#### Goal of the exercise
Which lines in the records below hold the word "Android"? Copy each of them.

#### Exercise data
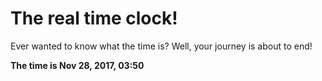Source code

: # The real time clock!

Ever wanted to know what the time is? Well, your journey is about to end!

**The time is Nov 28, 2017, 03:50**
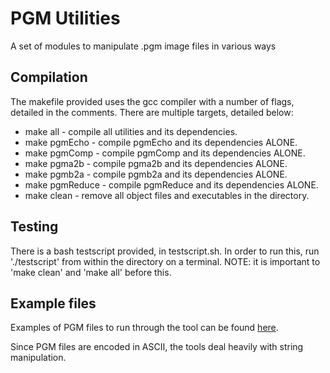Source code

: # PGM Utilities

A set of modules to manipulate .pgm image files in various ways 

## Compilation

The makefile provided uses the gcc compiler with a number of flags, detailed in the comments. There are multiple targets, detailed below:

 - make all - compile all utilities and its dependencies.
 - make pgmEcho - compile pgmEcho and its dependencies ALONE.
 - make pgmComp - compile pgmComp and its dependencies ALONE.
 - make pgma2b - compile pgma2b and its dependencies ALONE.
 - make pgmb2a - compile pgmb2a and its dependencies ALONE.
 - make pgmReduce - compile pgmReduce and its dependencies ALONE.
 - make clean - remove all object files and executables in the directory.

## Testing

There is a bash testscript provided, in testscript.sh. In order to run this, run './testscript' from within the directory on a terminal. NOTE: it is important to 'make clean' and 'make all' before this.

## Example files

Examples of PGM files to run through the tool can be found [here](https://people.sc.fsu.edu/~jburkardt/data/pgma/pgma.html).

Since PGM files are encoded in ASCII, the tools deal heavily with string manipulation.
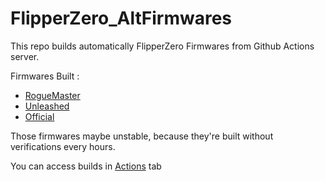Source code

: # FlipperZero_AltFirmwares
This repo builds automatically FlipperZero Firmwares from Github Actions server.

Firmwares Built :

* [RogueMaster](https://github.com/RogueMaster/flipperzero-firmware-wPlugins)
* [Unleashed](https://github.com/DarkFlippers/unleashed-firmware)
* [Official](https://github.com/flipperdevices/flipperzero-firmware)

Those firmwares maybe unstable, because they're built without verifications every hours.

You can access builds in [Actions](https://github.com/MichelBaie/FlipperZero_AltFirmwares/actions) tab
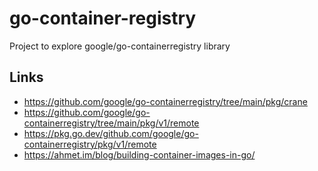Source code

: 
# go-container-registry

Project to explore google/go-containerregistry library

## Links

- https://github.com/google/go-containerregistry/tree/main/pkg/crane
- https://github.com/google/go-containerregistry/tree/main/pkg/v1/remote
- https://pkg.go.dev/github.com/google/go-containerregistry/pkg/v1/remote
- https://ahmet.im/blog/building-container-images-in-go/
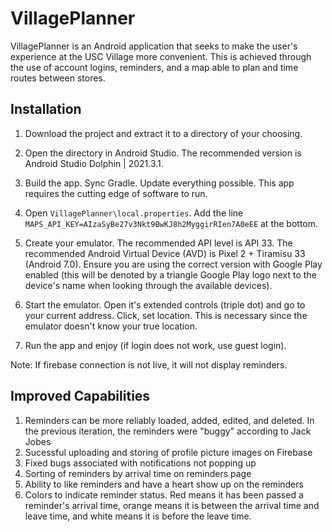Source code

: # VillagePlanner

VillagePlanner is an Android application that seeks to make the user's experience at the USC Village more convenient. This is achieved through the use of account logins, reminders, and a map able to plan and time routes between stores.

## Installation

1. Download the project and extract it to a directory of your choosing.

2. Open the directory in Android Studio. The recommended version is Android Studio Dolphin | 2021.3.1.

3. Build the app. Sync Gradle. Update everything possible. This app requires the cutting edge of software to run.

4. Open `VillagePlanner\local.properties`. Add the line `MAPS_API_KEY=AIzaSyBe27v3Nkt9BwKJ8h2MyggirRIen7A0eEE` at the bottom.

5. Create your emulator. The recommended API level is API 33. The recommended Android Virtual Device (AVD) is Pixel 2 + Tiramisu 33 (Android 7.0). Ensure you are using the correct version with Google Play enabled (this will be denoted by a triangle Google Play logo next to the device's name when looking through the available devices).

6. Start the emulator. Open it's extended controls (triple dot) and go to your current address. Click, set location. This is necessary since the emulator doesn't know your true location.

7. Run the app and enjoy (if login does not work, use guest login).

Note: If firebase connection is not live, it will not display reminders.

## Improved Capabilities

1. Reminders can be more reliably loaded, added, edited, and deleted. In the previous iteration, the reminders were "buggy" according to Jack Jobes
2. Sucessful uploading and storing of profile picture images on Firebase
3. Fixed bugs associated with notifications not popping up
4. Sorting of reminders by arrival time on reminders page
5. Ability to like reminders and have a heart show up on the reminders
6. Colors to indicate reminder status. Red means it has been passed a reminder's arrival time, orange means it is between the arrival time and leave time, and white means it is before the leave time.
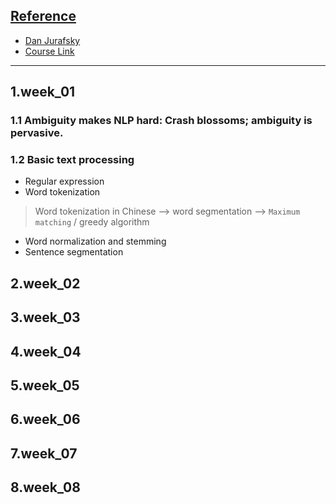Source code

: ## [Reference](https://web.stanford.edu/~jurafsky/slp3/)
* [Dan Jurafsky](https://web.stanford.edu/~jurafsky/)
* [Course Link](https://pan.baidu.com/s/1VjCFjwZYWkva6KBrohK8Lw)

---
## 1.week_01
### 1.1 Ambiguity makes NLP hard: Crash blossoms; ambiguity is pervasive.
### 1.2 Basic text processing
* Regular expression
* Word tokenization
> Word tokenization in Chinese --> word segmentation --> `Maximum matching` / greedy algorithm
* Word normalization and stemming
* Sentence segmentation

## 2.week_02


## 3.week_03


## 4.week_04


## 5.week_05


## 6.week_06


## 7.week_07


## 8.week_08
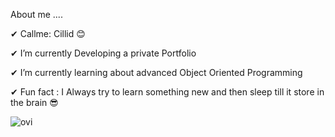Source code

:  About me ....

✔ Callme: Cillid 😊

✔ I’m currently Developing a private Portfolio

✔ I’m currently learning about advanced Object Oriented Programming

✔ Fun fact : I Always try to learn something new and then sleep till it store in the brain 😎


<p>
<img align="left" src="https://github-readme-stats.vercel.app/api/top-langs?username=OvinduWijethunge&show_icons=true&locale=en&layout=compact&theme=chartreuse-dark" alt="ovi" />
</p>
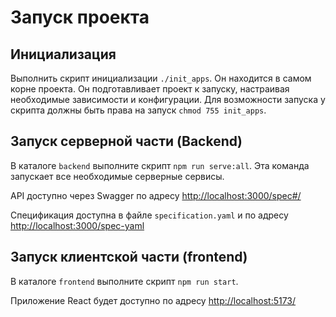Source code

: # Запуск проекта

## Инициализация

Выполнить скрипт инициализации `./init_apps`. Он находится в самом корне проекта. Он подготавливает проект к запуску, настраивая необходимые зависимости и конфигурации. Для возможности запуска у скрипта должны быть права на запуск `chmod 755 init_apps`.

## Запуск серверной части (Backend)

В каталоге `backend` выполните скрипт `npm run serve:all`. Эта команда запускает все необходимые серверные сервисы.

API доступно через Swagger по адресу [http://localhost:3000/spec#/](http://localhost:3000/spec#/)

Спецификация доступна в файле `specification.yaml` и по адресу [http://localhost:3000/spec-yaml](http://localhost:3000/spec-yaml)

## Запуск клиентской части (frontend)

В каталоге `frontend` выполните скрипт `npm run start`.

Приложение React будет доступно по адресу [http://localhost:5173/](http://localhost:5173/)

#### Your response
VillagePlanner is an Android application that seeks to make the user's experience at the USC Village more convenient. This is achieved through the use of account logins, reminders, and a map able to plan and time routes between stores.
2. Open the directory in Android Studio. The recommended version is Android Studio Dolphin | 2021.3.1.
5. Create your emulator. The recommended API level is API 33. The recommended Android Virtual Device (AVD) is Pixel 2 + Tiramisu 33 (Android 7.0). Ensure you are using the correct version with Google Play enabled (this will be denoted by a triangle Google Play logo next to the device's name when looking through the available devices).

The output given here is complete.